Notice that the general solution of \(A\mathbf{x} = \mathbf{b}\) is exactly the homogeneous solution shifted by the particular solution \(\mathbf{p}\).
Geometrically, the solution sets of \(A\mathbf{x} = \mathbf{0}\) and \(A\mathbf{x} = \mathbf{b}\) are parallel:
the homogeneous solution set passes through the origin, and the nonhomogeneous one is its translate by any particular solution.
This observation crystallizes into the following result.
Theorem: Solution Set Structure
Suppose the system \(A\mathbf{x} = \mathbf{b}\) is consistent, and let \(\mathbf{p}\) be a particular solution.
Then the solution set of \(A\mathbf{x} = \mathbf{b}\) is exactly the set of all vectors of the form
\[
\mathbf{w} = \mathbf{p} + \mathbf{v}_h,
\]
where \(\mathbf{v}_h\) ranges over all solutions of the homogeneous system \(A\mathbf{x} = \mathbf{0}\).
Proof:
(\(\supseteq\)) Let \(\mathbf{p}\) be a particular solution and \(\mathbf{v}_h\) any homogeneous solution.
Set \(\mathbf{w} = \mathbf{p} + \mathbf{v}_h\).
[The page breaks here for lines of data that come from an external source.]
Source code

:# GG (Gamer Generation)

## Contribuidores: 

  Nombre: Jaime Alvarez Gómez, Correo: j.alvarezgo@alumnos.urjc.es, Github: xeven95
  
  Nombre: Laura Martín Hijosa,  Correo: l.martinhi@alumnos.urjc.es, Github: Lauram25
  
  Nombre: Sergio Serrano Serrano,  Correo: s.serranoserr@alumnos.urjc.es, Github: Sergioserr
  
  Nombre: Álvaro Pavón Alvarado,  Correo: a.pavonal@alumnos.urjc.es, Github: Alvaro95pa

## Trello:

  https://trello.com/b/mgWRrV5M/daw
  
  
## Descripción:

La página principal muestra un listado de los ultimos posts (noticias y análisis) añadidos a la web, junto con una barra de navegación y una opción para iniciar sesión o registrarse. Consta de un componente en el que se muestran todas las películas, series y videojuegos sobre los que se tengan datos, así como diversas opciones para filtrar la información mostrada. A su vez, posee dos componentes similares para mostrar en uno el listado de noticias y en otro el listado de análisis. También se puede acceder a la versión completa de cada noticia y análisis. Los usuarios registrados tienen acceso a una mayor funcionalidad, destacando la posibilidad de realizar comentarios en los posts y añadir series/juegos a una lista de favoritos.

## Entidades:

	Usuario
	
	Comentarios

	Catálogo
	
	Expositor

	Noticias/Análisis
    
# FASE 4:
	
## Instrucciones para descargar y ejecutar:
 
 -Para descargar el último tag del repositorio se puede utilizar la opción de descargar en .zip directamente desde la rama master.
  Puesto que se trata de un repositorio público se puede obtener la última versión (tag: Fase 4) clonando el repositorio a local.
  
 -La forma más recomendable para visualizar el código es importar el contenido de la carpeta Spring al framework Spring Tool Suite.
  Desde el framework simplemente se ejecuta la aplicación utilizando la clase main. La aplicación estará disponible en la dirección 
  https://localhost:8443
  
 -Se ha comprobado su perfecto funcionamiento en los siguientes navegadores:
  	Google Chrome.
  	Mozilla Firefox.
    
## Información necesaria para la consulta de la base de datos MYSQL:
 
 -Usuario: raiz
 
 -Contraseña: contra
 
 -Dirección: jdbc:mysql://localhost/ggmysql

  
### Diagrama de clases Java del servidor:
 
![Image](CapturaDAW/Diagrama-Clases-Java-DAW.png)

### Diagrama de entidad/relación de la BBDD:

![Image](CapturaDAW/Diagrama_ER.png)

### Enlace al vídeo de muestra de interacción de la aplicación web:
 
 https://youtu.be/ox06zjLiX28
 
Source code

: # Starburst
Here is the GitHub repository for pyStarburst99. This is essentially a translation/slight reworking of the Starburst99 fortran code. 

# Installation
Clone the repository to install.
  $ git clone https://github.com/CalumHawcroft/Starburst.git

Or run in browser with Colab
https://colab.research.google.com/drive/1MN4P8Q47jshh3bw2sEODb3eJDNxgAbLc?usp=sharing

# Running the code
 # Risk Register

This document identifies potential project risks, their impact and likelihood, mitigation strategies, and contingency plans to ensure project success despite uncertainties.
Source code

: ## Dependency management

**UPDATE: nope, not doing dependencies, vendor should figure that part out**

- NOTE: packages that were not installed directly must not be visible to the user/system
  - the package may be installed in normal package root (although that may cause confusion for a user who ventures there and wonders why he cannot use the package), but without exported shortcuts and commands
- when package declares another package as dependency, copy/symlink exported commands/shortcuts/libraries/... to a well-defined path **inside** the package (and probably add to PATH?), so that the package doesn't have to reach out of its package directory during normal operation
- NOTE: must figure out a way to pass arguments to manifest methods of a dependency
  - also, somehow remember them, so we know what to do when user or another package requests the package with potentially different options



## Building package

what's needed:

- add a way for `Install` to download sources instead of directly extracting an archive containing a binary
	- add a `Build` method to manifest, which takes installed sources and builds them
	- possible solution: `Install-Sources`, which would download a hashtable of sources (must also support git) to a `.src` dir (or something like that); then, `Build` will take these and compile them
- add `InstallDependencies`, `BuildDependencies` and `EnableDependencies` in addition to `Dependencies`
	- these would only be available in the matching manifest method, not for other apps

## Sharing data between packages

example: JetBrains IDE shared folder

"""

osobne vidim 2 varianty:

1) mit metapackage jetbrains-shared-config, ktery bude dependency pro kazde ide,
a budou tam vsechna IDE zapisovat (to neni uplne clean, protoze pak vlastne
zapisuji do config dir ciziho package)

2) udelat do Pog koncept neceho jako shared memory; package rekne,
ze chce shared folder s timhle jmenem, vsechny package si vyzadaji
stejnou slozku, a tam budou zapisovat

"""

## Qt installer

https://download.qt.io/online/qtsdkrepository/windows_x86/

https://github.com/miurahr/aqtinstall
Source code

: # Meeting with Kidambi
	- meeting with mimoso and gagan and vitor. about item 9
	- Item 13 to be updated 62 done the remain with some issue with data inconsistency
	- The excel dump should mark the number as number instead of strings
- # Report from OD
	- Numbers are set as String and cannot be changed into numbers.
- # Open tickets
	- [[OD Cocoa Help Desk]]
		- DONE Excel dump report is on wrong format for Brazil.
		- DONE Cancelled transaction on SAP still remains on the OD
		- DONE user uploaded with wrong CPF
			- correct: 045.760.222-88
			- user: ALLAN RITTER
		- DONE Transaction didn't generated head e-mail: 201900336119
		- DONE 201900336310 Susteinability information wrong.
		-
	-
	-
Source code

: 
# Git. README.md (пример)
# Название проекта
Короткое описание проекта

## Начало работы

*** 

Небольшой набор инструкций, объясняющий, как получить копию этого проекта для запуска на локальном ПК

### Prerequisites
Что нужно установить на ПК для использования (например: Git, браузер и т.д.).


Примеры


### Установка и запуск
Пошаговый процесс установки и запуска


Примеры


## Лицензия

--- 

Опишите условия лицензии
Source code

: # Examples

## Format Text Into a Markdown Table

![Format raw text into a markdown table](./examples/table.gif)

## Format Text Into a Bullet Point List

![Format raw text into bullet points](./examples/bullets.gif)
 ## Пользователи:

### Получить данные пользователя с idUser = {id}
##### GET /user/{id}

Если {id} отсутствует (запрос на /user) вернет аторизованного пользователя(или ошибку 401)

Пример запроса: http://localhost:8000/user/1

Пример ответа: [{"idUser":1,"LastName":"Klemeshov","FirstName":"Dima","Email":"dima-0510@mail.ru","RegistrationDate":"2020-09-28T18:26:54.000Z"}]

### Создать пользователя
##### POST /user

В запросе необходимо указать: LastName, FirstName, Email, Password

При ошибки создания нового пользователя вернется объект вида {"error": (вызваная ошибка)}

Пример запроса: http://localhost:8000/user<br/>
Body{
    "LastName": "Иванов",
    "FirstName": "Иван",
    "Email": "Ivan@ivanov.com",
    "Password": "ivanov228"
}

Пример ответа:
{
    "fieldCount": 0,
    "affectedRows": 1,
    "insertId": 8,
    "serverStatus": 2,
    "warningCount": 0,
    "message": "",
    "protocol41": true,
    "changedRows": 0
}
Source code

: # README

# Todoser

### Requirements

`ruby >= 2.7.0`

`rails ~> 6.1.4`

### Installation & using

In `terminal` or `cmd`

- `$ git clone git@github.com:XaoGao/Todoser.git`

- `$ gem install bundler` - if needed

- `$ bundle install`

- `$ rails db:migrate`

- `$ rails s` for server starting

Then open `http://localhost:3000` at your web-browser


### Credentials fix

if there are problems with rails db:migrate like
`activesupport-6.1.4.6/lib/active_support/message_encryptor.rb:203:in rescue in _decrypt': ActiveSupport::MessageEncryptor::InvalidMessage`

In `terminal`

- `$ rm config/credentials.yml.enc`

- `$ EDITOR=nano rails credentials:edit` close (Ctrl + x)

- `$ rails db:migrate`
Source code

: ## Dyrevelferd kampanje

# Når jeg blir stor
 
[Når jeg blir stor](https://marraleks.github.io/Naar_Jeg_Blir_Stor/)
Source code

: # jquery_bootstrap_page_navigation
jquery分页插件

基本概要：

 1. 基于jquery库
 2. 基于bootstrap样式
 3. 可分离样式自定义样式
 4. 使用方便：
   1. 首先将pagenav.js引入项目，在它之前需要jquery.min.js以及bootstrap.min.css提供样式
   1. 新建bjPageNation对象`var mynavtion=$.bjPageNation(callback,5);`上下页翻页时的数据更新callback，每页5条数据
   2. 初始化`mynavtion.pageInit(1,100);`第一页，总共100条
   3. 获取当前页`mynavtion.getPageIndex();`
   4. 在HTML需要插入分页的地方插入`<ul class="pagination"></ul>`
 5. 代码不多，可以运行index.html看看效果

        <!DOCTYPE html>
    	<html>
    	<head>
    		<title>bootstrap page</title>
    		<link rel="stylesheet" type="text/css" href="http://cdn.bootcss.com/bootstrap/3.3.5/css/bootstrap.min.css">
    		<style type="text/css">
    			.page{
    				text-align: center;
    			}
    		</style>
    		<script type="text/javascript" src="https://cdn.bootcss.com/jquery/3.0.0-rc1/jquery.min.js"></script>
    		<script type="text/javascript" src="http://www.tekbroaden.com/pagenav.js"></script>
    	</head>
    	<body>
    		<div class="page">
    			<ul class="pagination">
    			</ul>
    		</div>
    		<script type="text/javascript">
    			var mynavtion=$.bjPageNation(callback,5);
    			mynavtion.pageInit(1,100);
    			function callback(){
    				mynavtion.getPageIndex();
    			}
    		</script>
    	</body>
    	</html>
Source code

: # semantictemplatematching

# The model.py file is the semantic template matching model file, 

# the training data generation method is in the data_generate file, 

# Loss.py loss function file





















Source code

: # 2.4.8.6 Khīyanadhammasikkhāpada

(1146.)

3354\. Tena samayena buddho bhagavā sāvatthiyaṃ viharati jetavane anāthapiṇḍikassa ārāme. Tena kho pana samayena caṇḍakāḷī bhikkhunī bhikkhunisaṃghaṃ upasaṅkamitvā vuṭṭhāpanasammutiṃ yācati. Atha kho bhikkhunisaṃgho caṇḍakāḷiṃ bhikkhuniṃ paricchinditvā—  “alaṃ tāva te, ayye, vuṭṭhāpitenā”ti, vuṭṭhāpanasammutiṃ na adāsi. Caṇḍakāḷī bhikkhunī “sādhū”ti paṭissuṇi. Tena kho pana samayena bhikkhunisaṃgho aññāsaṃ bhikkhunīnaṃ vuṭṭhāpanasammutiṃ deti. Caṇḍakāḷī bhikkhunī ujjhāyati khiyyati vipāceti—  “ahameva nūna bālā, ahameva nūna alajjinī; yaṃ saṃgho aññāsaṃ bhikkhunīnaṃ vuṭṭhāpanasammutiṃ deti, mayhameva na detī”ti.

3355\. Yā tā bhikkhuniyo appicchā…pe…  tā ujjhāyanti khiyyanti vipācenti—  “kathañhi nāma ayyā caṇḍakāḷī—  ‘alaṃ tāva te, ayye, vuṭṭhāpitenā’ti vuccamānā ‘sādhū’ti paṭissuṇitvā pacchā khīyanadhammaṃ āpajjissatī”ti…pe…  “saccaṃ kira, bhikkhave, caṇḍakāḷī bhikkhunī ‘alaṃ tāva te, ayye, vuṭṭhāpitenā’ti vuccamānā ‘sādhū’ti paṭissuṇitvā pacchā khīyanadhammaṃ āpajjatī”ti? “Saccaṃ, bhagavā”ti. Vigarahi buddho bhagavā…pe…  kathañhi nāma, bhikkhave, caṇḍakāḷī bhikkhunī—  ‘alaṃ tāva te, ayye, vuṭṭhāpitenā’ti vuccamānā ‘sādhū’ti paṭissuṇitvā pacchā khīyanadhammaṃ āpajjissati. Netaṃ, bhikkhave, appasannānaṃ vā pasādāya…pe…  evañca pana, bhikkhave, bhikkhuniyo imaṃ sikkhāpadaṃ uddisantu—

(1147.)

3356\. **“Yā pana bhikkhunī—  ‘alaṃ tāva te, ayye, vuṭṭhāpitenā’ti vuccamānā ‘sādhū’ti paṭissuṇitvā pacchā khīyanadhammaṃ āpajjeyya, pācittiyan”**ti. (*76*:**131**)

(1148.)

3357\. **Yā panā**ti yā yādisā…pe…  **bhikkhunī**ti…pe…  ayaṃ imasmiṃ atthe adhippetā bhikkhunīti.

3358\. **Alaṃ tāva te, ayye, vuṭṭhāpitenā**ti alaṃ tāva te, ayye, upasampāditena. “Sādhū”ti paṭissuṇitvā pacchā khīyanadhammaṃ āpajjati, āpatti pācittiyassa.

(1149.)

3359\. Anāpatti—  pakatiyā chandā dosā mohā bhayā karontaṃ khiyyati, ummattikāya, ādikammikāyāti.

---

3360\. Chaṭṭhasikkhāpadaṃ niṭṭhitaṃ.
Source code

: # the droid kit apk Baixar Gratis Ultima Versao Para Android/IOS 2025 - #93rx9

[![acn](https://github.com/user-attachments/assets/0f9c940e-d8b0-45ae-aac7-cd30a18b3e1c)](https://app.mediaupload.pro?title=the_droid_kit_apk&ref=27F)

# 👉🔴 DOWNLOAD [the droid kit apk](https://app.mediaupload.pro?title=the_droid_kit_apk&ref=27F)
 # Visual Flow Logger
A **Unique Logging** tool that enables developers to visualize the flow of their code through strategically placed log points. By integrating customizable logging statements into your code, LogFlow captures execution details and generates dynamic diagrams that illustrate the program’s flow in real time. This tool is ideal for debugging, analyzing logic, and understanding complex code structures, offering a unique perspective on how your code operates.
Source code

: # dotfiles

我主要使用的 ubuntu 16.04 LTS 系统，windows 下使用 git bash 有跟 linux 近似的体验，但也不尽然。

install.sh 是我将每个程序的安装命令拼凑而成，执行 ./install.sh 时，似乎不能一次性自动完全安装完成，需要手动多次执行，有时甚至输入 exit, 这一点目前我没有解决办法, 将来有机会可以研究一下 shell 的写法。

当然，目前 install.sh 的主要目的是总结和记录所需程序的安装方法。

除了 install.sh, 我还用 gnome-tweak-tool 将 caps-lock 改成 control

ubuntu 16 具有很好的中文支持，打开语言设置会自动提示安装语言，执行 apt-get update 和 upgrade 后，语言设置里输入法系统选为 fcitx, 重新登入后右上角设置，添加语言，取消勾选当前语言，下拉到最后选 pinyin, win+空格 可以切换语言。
Then
\[
A\mathbf{w} = A(\mathbf{p} + \mathbf{v}_h) = A\mathbf{p} + A\mathbf{v}_h = \mathbf{b} + \mathbf{0} = \mathbf{b},
\]
so \(\mathbf{w}\) is a solution of \(A\mathbf{x} = \mathbf{b}\).
(\(\subseteq\)) Conversely, let \(\mathbf{w}\) be any solution of \(A\mathbf{x} = \mathbf{b}\), and
define \(\mathbf{v}_h = \mathbf{w} - \mathbf{p}\). Then
\[
A\mathbf{v}_h = A(\mathbf{w} - \mathbf{p}) = A\mathbf{w} - A\mathbf{p} = \mathbf{b} - \mathbf{b} = \mathbf{0},
\]
so \(\mathbf{v}_h\) is a homogeneous solution. Hence \(\mathbf{w} = \mathbf{p} + \mathbf{v}_h\) has the claimed form.
This theorem captures a structural pattern that recurs throughout mathematics: the solution set of a linear nonhomogeneous problem
is always an affine translate of the corresponding homogeneous solution space.
The same principle governs solutions of linear differential equations,
where the general solution is a particular solution plus an arbitrary element of the kernel of the differential operator.